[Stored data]
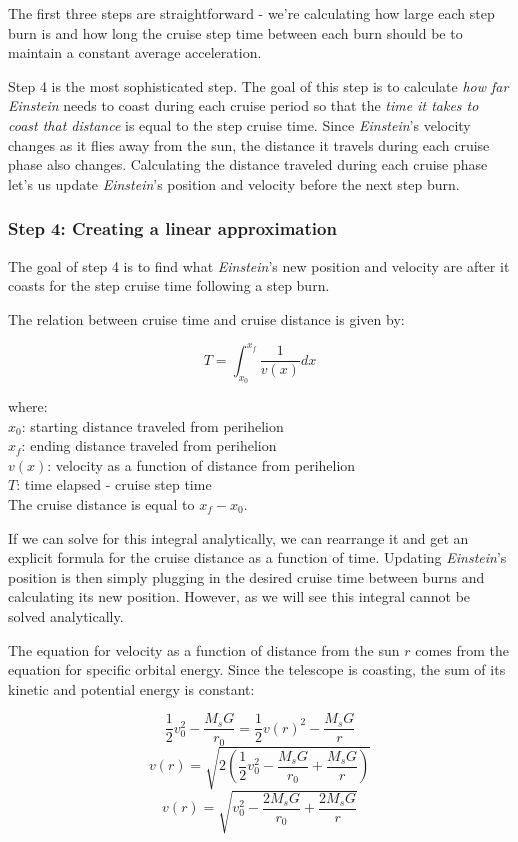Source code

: \documentclass[12pt]{article} %
\begin{document}
The first three steps are straightforward - we're calculating how large each step burn is and how long the cruise step time between each burn should be to maintain a constant average acceleration.

Step 4 is the most sophisticated step. The goal of this step is to calculate \textit{how far} \textit{Einstein} needs to coast during each cruise period so that the \textit{time it takes to coast that distance} is equal to the step cruise time. Since \textit{Einstein}'s velocity changes as it flies away from the sun, the distance it travels during each cruise phase also changes. Calculating the distance traveled during each cruise phase let's us update \textit{Einstein}'s position and velocity before the next step burn.

\subsubsection{Step 4: Creating a linear approximation}
The goal of step 4 is to find what \textit{Einstein}'s new position and velocity are after it coasts for the step cruise time following a step burn.

The relation between cruise time and cruise distance is given by: 

$$T = \int_{x_0}^{x_f} \frac{1}{v(x)} dx$$

where:\\
$x_0$: starting distance traveled from perihelion\\
$x_f$: ending distance traveled from perihelion\\
$v(x)$: velocity as a function of distance from perihelion\\
$T$: time elapsed - cruise step time\\

The cruise distance is equal to $x_f - x_0$.

If we can solve for this integral analytically, we can rearrange it and get an explicit formula for the cruise distance as a function of time. Updating \textit{Einstein}'s position is then simply plugging in the desired cruise time between burns and calculating its new position. However, as we will see this integral cannot be solved analytically.

The equation for velocity as a function of distance from the sun $r$ comes from the equation for specific orbital energy. Since the telescope is coasting, the sum of its kinetic and potential energy is constant:

$$\frac{1}{2}v_0^2-\frac{M_sG}{r_0} = \frac{1}{2}v(r)^2-\frac{M_sG}{r}$$
$$v(r) = \sqrt{2  (\frac{1}{2}v_0^2-\frac{M_sG}{r_0} + \frac{M_sG}{r})}$$
$$v(r) = \sqrt{v_0^2-\frac{2M_sG}{r_0} + \frac{2M_sG}{r}}$$
\end{document}
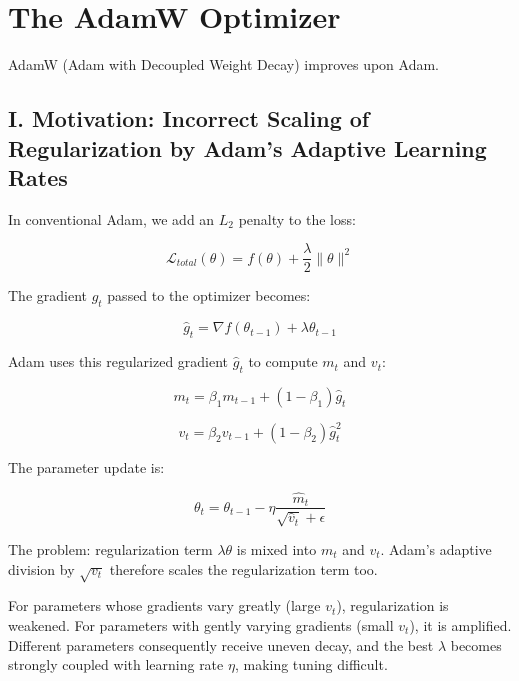 \setcounter{section}{4}

\hypertarget{the-adamw-optimizer}{%
\section{The AdamW Optimizer}\label{the-adamw-optimizer}}

AdamW (Adam with Decoupled Weight Decay) improves upon Adam.

\hypertarget{i.-motivation-incorrect-scaling-of-regularization-by-adams-adaptive-learning-rates}{%
\subsection{I. Motivation: Incorrect Scaling of Regularization by Adam's Adaptive Learning Rates}\label{i.-motivation-incorrect-scaling-of-regularization-by-adams-adaptive-learning-rates}}

In conventional Adam, we add an \(L_2\) penalty to the loss:

\[
\mathcal{L}_{total}(\theta) = f(\theta) + \frac{\lambda}{2}\lVert\theta\rVert^2
\]

The gradient \(\hat{g}_t\) passed to the optimizer becomes:

\[
\hat{g}_t = \nabla f(\theta_{t-1}) + \lambda\theta_{t-1}
\]

Adam uses this regularized gradient \(\hat{g}_t\) to compute \(m_t\) and \(v_t\):

\[
m_t = \beta_1m_{t-1} + (1-\beta_1)\hat{g}_t
\]

\[
v_t = \beta_2v_{t-1} + (1-\beta_2)\hat{g}_t^2
\]

The parameter update is:

\[
\theta_t = \theta_{t-1} - \eta\frac{\hat{m}_t}{\sqrt{\hat{v}_t}+\epsilon}
\]

The problem: regularization term \(\lambda\theta\) is mixed into \(m_t\) and \(v_t\). Adam's adaptive division by \(\sqrt{v_t}\) therefore scales the regularization term too.

For parameters whose gradients vary greatly (large \(v_t\)), regularization is weakened. For parameters with gently varying gradients (small \(v_t\)), it is amplified. Different parameters consequently receive uneven decay, and the best \(\lambda\) becomes strongly coupled with learning rate \(\eta\), making tuning difficult.


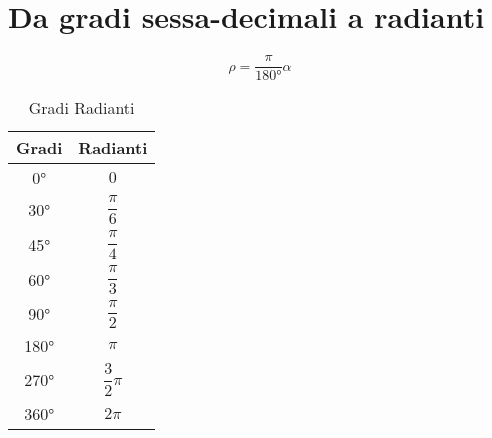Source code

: \section{Da gradi sessa-decimali a radianti}
\begin{equation*}
\rho=\dfrac{\pi}{\ang{180}}\alpha
\end{equation*}
\begin{table}
	\centering
		\begin{tabular}{cc}
		\toprule 
		Gradi	&Radianti \\ 
		\midrule
		\ang{0}	&$0$  \\ 
		\ang{30}	&$\dfrac{\pi}{6}$  \\[0.3cm] 
		\ang{45}	&$\dfrac{\pi}{4}$  \\[0.3cm]  
		\ang{60}	&$\dfrac{\pi}{3}$  \\[0.3cm]  
		\ang{90}	&$\dfrac{\pi}{2}$  \\[0.3cm]  
		\ang{180}	&$\pi$  \\[0.3cm]  
		\ang{270}	&$\dfrac{3}{2}\pi$  \\[0.3cm]  
		\ang{360}	&$2\pi$  \\[0.3cm]  
		\bottomrule
	\end{tabular}
	\caption{Gradi Radianti}
\end{table}
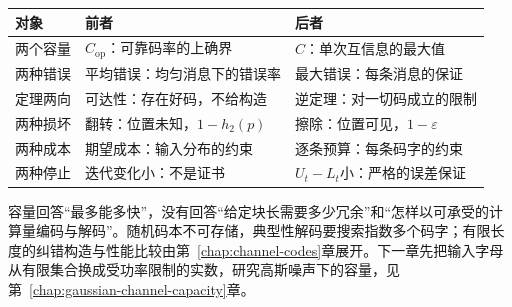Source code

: \begin{BookInlineTable}
 \centering
 \caption{本章几组相邻概念的区别。}
 \label{tab:dcc-summary-contrast}
 \begin{tabular}{p{18mm}p{39mm}p{39mm}}
  \toprule
  对象 & 前者 & 后者 \\
  \midrule
  两个容量 & $C_{\mathrm{op}}$：可靠码率的上确界 & $C$：单次互信息的最大值 \\
  两种错误 & 平均错误：均匀消息下的错误率 & 最大错误：每条消息的保证 \\
  定理两向 & 可达性：存在好码，不给构造 & 逆定理：对一切码成立的限制 \\
  两种损坏 & 翻转：位置未知，$1-h_2(p)$ & 擦除：位置可见，$1-\varepsilon$ \\
  两种成本 & 期望成本：输入分布的约束 & 逐条预算：每条码字的约束 \\
  两种停止 & 迭代变化小：不是证书 & $U_t-L_t$小：严格的误差保证 \\
  \bottomrule
 \end{tabular}
\end{BookInlineTable}

容量回答“最多能多快”，没有回答“给定块长需要多少冗余”和“怎样以可承受的计算量编码与解码”。随机码本不可存储，典型性解码要搜索指数多个码字；有限长度的纠错构造与性能比较由第~\ref{chap:channel-codes}章展开。下一章先把输入字母从有限集合换成受功率限制的实数，研究高斯噪声下的容量，见第~\ref{chap:gaussian-channel-capacity}章。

** WHAT YOU NEED TO DO **
Copy out, with no pictures, the lines from the one containing "The problem: regularization" through the last line of the data above, both ends included and each word unchanged.

** RESPONSE BELOW **
The problem: regularization term \(\lambda\theta\) is mixed into \(m_t\) and \(v_t\). Adam's adaptive division by \(\sqrt{v_t}\) therefore scales the regularization term too.

For parameters whose gradients vary greatly (large \(v_t\)), regularization is weakened. For parameters with gently varying gradients (small \(v_t\)), it is amplified. Different parameters consequently receive uneven decay, and the best \(\lambda\) becomes strongly coupled with learning rate \(\eta\), making tuning difficult.


Source code

: \section{Da gradi sessa-decimali a radianti}
\begin{equation*}
\rho=\dfrac{\pi}{\ang{180}}\alpha
\end{equation*}
\begin{table}
	\centering
		\begin{tabular}{cc}
		\toprule 
		Gradi	&Radianti \\ 
		\midrule
		\ang{0}	&$0$  \\ 
		\ang{30}	&$\dfrac{\pi}{6}$  \\[0.3cm] 
		\ang{45}	&$\dfrac{\pi}{4}$  \\[0.3cm]  
		\ang{60}	&$\dfrac{\pi}{3}$  \\[0.3cm]  
		\ang{90}	&$\dfrac{\pi}{2}$  \\[0.3cm]  
		\ang{180}	&$\pi$  \\[0.3cm]  
		\ang{270}	&$\dfrac{3}{2}\pi$  \\[0.3cm]  
		\ang{360}	&$2\pi$  \\[0.3cm]  
		\bottomrule
	\end{tabular}
	\caption{Gradi Radianti}
\end{table}
Source code

: \begin{BookInlineTable}
 \centering
 \caption{本章几组相邻概念的区别。}
 \label{tab:dcc-summary-contrast}
 \begin{tabular}{p{18mm}p{39mm}p{39mm}}
  \toprule
  对象 & 前者 & 后者 \\
  \midrule
  两个容量 & $C_{\mathrm{op}}$：可靠码率的上确界 & $C$：单次互信息的最大值 \\
  两种错误 & 平均错误：均匀消息下的错误率 & 最大错误：每条消息的保证 \\
  定理两向 & 可达性：存在好码，不给构造 & 逆定理：对一切码成立的限制 \\
  两种损坏 & 翻转：位置未知，$1-h_2(p)$ & 擦除：位置可见，$1-\varepsilon$ \\
  两种成本 & 期望成本：输入分布的约束 & 逐条预算：每条码字的约束 \\
  两种停止 & 迭代变化小：不是证书 & $U_t-L_t$小：严格的误差保证 \\
  \bottomrule
 \end{tabular}
\end{BookInlineTable}

容量回答“最多能多快”，没有回答“给定块长需要多少冗余”和“怎样以可承受的计算量编码与解码”。随机码本不可存储，典型性解码要搜索指数多个码字；有限长度的纠错构造与性能比较由第~\ref{chap:channel-codes}章展开。下一章先把输入字母从有限集合换成受功率限制的实数，研究高斯噪声下的容量，见第~\ref{chap:gaussian-channel-capacity}章。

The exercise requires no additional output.